In a recent round of meetings with a dozen law firms following a request for proposals, the client was able to ask each firm about their experience with legal process improvement. Every firm talked about collaboration technologies, the training in project management, and the specialty teams they had recruited to support process improvement. But none were able to demonstrate that those changes translated into lower rates for clients. Instead, the savings for the law firm hardly paid for the costs of technology and training. The client does not notice the difference.

Still, three firms had enough confidence to say they could apply process improvement to the client’s business practices, at least insofar as they related to retaining external counsel. Their focus was on how the work was done and on eliminating some of the eight wastes.

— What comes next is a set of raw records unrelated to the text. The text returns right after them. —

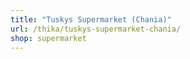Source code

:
 ```yaml
---
title: "Tuskys Supermarket (Chania)"
url: /thika/tuskys-supermarket-chania/
shop: supermarket
---
```

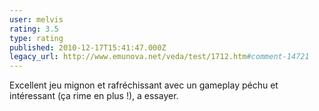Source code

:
 ```yaml
---
user: melvis
rating: 3.5
type: rating
published: 2010-12-17T15:41:47.000Z
legacy_url: http://www.emunova.net/veda/test/1712.htm#comment-14721
---
```

Excellent jeu mignon et rafréchissant avec un gameplay péchu et intéressant (ça rime en plus !), a essayer.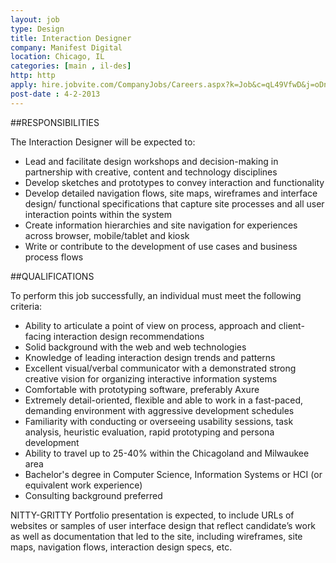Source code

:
 ```yaml
---
layout: job
type: Design
title: Interaction Designer
company: Manifest Digital
location: Chicago, IL
categories: [main , il-des]
http: http
apply: hire.jobvite.com/CompanyJobs/Careers.aspx?k=Job&c=qL49VfwD&j=oDnjXfw0
post-date : 4-2-2013
---
```


##RESPONSIBILITIES 

The Interaction Designer will be expected to:

* Lead and facilitate design workshops and decision-making in partnership with creative, content and technology disciplines
* Develop sketches and prototypes to convey interaction and functionality
* Develop detailed navigation flows, site maps, wireframes and interface design/ functional specifications that capture site processes and all user interaction points within the system
* Create information hierarchies and site navigation for experiences across browser, mobile/tablet and kiosk
* Write or contribute to the development of use cases and business process flows

##QUALIFICATIONS 

To perform this job successfully, an individual must meet the following criteria:

* Ability to articulate a point of view on process, approach and client-facing interaction design recommendations
* Solid background with the web and web technologies
* Knowledge of leading interaction design trends and patterns
* Excellent visual/verbal communicator with a demonstrated strong creative vision for organizing interactive information systems
* Comfortable with prototyping software, preferably Axure
* Extremely detail-oriented, flexible and able to work in a fast-paced, demanding environment with aggressive development schedules
* Familiarity with conducting or overseeing usability sessions, task analysis, heuristic evaluation, rapid prototyping and persona development
* Ability to travel up to 25-40% within the Chicagoland and Milwaukee area
* Bachelor's degree in Computer Science, Information Systems or HCI (or equivalent work experience)
* Consulting background preferred

NITTY-GRITTY Portfolio presentation is expected, to include URLs of websites or samples of user interface design that reflect candidate’s work as well as documentation that led to the site, including wireframes, site maps, navigation flows, interaction design specs, etc.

Coupled with this was a determination by the firm to modify undisciplined behaviours that inflate the need for legal services. Making this type of undertaking viable depends on three factors. First, a robust, multi-year forecast of legal work, by type and volume, must be available. Second, the usual 15- to 20-per-cent discount on fees should be in place in exchange for a commitment to a large volume of work to the firm. And the third is the migration away from time-based fees in favour of a negotiated price, possibly with a performance component. These are prerequisites to the next stage where the firm can reduce the discounted price by 10 to 18 per cent on a permanent basis. In other words, the law firm will undertake to reduce demand for legal services through process improvement — hence “less for less.“

When pressed, two firms agreed to a price reduction before commencing process improvements for a three-year period. The third firm preferred to rebate or discount based on a semi-annual review of progress. It appears counterintuitive for a law firm to ask for lower fees. Yet, a fixed fee with a performance feature can be more profitable for firms than discounted hourly rates because there is an incentive to be efficient. It is also a way for firms to grow their market share with existing clients and to maintain volumes over time.

General counsel should reconfigure their work, their partnering arrangements and their pricing to take advantage of such emerging opportunities.